### Directions for this task
Print the data exactly as written, but leave out each picture.

### Data supplied

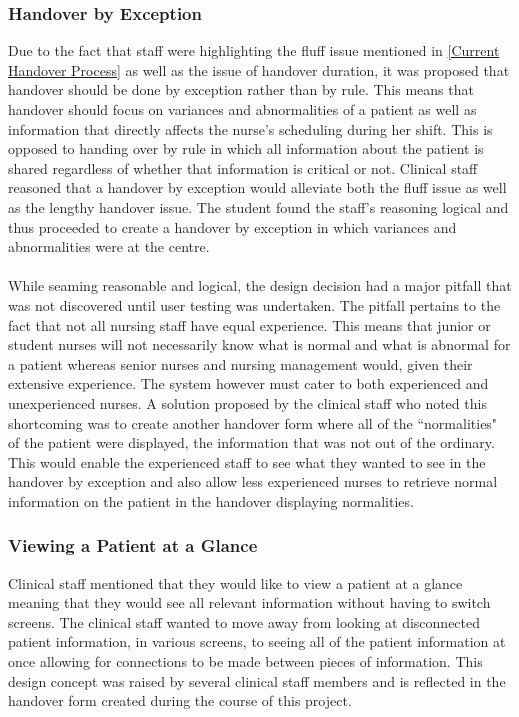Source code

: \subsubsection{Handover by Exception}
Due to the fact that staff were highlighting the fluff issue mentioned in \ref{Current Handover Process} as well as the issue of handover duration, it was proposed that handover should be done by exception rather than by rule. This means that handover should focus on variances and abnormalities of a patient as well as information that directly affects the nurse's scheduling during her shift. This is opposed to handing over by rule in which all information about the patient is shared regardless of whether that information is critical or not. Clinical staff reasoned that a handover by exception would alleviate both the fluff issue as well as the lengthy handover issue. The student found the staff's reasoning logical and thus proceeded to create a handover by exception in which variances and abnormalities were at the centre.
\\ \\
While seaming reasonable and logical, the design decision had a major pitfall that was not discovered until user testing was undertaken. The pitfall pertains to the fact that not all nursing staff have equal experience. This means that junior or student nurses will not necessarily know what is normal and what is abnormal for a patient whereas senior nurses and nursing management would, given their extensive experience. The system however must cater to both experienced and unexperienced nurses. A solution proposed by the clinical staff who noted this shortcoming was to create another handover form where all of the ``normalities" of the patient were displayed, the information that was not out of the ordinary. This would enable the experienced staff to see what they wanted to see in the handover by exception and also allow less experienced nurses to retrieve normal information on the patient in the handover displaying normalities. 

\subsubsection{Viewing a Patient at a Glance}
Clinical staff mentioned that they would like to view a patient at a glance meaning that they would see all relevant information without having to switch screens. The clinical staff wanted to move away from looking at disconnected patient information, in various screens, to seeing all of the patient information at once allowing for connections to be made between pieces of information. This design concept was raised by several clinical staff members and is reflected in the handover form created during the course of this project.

### Problem solution
Source code

: \subsubsection{Handover by Exception}
Due to the fact that staff were highlighting the fluff issue mentioned in \ref{Current Handover Process} as well as the issue of handover duration, it was proposed that handover should be done by exception rather than by rule. This means that handover should focus on variances and abnormalities of a patient as well as information that directly affects the nurse's scheduling during her shift. This is opposed to handing over by rule in which all information about the patient is shared regardless of whether that information is critical or not. Clinical staff reasoned that a handover by exception would alleviate both the fluff issue as well as the lengthy handover issue. The student found the staff's reasoning logical and thus proceeded to create a handover by exception in which variances and abnormalities were at the centre.
\\ \\
While seaming reasonable and logical, the design decision had a major pitfall that was not discovered until user testing was undertaken. The pitfall pertains to the fact that not all nursing staff have equal experience. This means that junior or student nurses will not necessarily know what is normal and what is abnormal for a patient whereas senior nurses and nursing management would, given their extensive experience. The system however must cater to both experienced and unexperienced nurses. A solution proposed by the clinical staff who noted this shortcoming was to create another handover form where all of the ``normalities" of the patient were displayed, the information that was not out of the ordinary. This would enable the experienced staff to see what they wanted to see in the handover by exception and also allow less experienced nurses to retrieve normal information on the patient in the handover displaying normalities. 

\subsubsection{Viewing a Patient at a Glance}
Clinical staff mentioned that they would like to view a patient at a glance meaning that they would see all relevant information without having to switch screens. The clinical staff wanted to move away from looking at disconnected patient information, in various screens, to seeing all of the patient information at once allowing for connections to be made between pieces of information. This design concept was raised by several clinical staff members and is reflected in the handover form created during the course of this project.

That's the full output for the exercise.